16 November 2015

CUHK Statistics PhD Student Wins Best Student Research Paper Award at INFORMS
First Winner From Asia Pacific Region



Pun Chi-seng, a PhD student in the Statistics programme, The Chinese University of Hong Kong (CUHK) recently won the 2015 Best Student Research Paper Award for a paper he presented at the 2015 Institute for Operations Research and the Management Sciences (INFORMS) Annual Meeting in Philadelphia, the USA. This is the first time ever a PhD student from the Asia Pacific region has won this international competition. Pun Chi-seng’s award winning paper entitled “Combined Estimation-Optimization (CEO) Approach for High Dimensional Portfolio Selection”. 

INFORMS has been sponsoring this student research contest since 2004. The contest invites postgraduate students from tertiary institutions all over the world to compete against one another in terms of research paper quality and presentation. The best four finalists are asked to present the papers at the INFORMS Annual Meeting. The first place winner receives a cash award of US$500 and an award certificate. Previous winners include PhD students from Stanford University, MIT, Columbia University, the University of Illinois at Urbana Champaign and Carnegie Mellon University. 

INFORMS is the largest society in the world for professionals in the field of operations research, management science, and analytics. INFORMS has held academic seminars and publishes internationally recognized academic journals, such as “Management Science”, “Organization Science” and “Information Systems Research”, to provide an academic exchange platform for professionals and scholars. 

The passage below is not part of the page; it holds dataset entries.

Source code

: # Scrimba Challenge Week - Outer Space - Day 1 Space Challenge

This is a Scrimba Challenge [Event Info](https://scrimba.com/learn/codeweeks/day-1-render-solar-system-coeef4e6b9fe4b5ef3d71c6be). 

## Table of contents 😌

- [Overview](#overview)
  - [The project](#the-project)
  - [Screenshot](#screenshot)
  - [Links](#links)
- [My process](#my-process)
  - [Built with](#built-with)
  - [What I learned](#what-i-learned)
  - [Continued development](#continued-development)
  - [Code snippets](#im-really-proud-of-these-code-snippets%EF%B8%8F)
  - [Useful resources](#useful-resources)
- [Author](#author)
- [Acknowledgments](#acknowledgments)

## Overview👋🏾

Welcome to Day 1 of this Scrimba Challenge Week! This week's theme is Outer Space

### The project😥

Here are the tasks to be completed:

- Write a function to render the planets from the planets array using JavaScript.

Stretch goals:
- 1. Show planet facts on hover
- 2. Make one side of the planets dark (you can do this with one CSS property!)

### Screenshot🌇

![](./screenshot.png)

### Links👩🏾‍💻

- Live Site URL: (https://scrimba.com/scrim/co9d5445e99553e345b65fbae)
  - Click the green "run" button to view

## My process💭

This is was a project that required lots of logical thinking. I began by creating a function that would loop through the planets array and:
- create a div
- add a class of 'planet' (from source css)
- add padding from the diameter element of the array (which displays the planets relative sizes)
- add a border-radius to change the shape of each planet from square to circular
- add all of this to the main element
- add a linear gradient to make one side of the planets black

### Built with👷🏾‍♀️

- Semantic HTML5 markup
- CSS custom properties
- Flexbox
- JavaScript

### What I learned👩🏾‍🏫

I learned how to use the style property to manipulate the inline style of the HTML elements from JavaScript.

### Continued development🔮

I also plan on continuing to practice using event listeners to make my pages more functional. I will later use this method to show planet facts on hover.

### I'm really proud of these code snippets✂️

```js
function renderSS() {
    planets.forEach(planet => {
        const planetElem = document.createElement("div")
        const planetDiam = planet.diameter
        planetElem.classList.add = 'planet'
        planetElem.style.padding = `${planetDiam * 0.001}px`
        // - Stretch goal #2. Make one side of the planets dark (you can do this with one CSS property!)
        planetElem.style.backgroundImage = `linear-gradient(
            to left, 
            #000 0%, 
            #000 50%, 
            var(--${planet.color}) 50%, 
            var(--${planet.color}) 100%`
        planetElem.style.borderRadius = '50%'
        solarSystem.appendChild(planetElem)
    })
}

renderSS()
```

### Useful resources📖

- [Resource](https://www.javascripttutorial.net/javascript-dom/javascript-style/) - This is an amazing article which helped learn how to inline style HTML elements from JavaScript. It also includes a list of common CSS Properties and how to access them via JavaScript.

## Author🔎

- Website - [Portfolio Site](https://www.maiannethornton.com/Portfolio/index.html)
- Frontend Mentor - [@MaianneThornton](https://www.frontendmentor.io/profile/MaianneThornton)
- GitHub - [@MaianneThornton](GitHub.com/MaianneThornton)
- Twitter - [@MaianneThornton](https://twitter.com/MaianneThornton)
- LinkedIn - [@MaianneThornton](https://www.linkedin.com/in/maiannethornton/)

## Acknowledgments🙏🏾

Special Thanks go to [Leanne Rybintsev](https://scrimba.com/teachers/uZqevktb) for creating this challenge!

Learn more about the 2015 Best Student Research Paper Award of INFORMS at https://www.informs.org/Community/Finance

Pun Chi-seng shows his award certificate for his research paper “Combined Estimation-Optimization (CEO) Approach for High Dimensional Portfolio Selection”.
Pun Chi-seng shows his award certificate for his research paper “Combined Estimation-Optimization (CEO) Approach for High Dimensional Portfolio Selection”.